→ **What to do**: The job is to output each record exactly as it stands, pictures excluded.

→ **Records to process**:
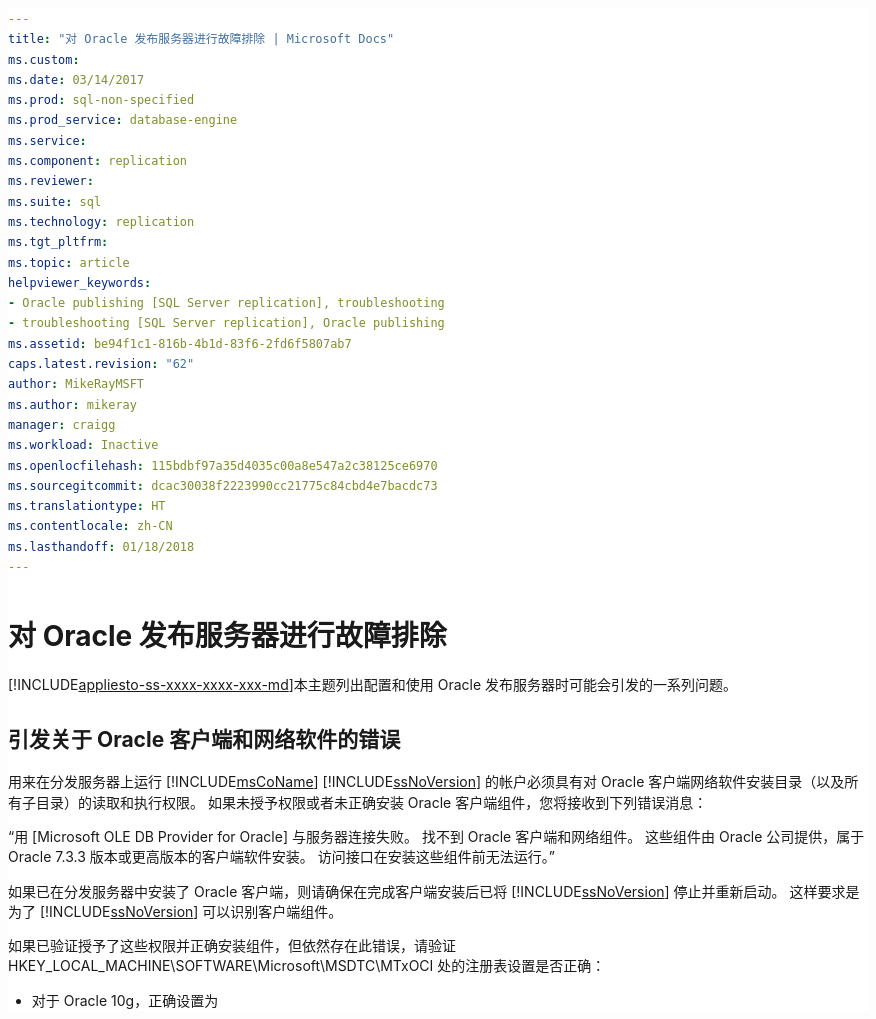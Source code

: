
 ```yaml
---
title: "对 Oracle 发布服务器进行故障排除 | Microsoft Docs"
ms.custom: 
ms.date: 03/14/2017
ms.prod: sql-non-specified
ms.prod_service: database-engine
ms.service: 
ms.component: replication
ms.reviewer: 
ms.suite: sql
ms.technology: replication
ms.tgt_pltfrm: 
ms.topic: article
helpviewer_keywords:
- Oracle publishing [SQL Server replication], troubleshooting
- troubleshooting [SQL Server replication], Oracle publishing
ms.assetid: be94f1c1-816b-4b1d-83f6-2fd6f5807ab7
caps.latest.revision: "62"
author: MikeRayMSFT
ms.author: mikeray
manager: craigg
ms.workload: Inactive
ms.openlocfilehash: 115bdbf97a35d4035c00a8e547a2c38125ce6970
ms.sourcegitcommit: dcac30038f2223990cc21775c84cbd4e7bacdc73
ms.translationtype: HT
ms.contentlocale: zh-CN
ms.lasthandoff: 01/18/2018
---
```

# <a name="troubleshooting-oracle-publishers"></a>对 Oracle 发布服务器进行故障排除
[!INCLUDE[appliesto-ss-xxxx-xxxx-xxx-md](../../../includes/appliesto-ss-xxxx-xxxx-xxx-md.md)]本主题列出配置和使用 Oracle 发布服务器时可能会引发的一系列问题。  
  
## <a name="an-error-is-raised-regarding-oracle-client-and-networking-software"></a>引发关于 Oracle 客户端和网络软件的错误  
 用来在分发服务器上运行 [!INCLUDE[msCoName](../../../includes/msconame-md.md)] [!INCLUDE[ssNoVersion](../../../includes/ssnoversion-md.md)] 的帐户必须具有对 Oracle 客户端网络软件安装目录（以及所有子目录）的读取和执行权限。 如果未授予权限或者未正确安装 Oracle 客户端组件，您将接收到下列错误消息：  
  
 “用 [Microsoft OLE DB Provider for Oracle] 与服务器连接失败。 找不到 Oracle 客户端和网络组件。 这些组件由 Oracle 公司提供，属于 Oracle 7.3.3 版本或更高版本的客户端软件安装。 访问接口在安装这些组件前无法运行。”  
  
 如果已在分发服务器中安装了 Oracle 客户端，则请确保在完成客户端安装后已将 [!INCLUDE[ssNoVersion](../../../includes/ssnoversion-md.md)] 停止并重新启动。 这样要求是为了 [!INCLUDE[ssNoVersion](../../../includes/ssnoversion-md.md)] 可以识别客户端组件。  
  
 如果已验证授予了这些权限并正确安装组件，但依然存在此错误，请验证 HKEY_LOCAL_MACHINE\SOFTWARE\Microsoft\MSDTC\MTxOCI 处的注册表设置是否正确：  
  
-   对于 Oracle 10g，正确设置为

→ **Answer for this exercise**:
Source code

:
 ```yaml
---
title: "对 Oracle 发布服务器进行故障排除 | Microsoft Docs"
ms.custom: 
ms.date: 03/14/2017
ms.prod: sql-non-specified
ms.prod_service: database-engine
ms.service: 
ms.component: replication
ms.reviewer: 
ms.suite: sql
ms.technology: replication
ms.tgt_pltfrm: 
ms.topic: article
helpviewer_keywords:
- Oracle publishing [SQL Server replication], troubleshooting
- troubleshooting [SQL Server replication], Oracle publishing
ms.assetid: be94f1c1-816b-4b1d-83f6-2fd6f5807ab7
caps.latest.revision: "62"
author: MikeRayMSFT
ms.author: mikeray
manager: craigg
ms.workload: Inactive
ms.openlocfilehash: 115bdbf97a35d4035c00a8e547a2c38125ce6970
ms.sourcegitcommit: dcac30038f2223990cc21775c84cbd4e7bacdc73
ms.translationtype: HT
ms.contentlocale: zh-CN
ms.lasthandoff: 01/18/2018
---
```

# <a name="troubleshooting-oracle-publishers"></a>对 Oracle 发布服务器进行故障排除
[!INCLUDE[appliesto-ss-xxxx-xxxx-xxx-md](../../../includes/appliesto-ss-xxxx-xxxx-xxx-md.md)]本主题列出配置和使用 Oracle 发布服务器时可能会引发的一系列问题。  
  
## <a name="an-error-is-raised-regarding-oracle-client-and-networking-software"></a>引发关于 Oracle 客户端和网络软件的错误  
 用来在分发服务器上运行 [!INCLUDE[msCoName](../../../includes/msconame-md.md)] [!INCLUDE[ssNoVersion](../../../includes/ssnoversion-md.md)] 的帐户必须具有对 Oracle 客户端网络软件安装目录（以及所有子目录）的读取和执行权限。 如果未授予权限或者未正确安装 Oracle 客户端组件，您将接收到下列错误消息：  
  
 “用 [Microsoft OLE DB Provider for Oracle] 与服务器连接失败。 找不到 Oracle 客户端和网络组件。 这些组件由 Oracle 公司提供，属于 Oracle 7.3.3 版本或更高版本的客户端软件安装。 访问接口在安装这些组件前无法运行。”  
  
 如果已在分发服务器中安装了 Oracle 客户端，则请确保在完成客户端安装后已将 [!INCLUDE[ssNoVersion](../../../includes/ssnoversion-md.md)] 停止并重新启动。 这样要求是为了 [!INCLUDE[ssNoVersion](../../../includes/ssnoversion-md.md)] 可以识别客户端组件。  
  
 如果已验证授予了这些权限并正确安装组件，但依然存在此错误，请验证 HKEY_LOCAL_MACHINE\SOFTWARE\Microsoft\MSDTC\MTxOCI 处的注册表设置是否正确：  
  
-   对于 Oracle 10g，正确设置为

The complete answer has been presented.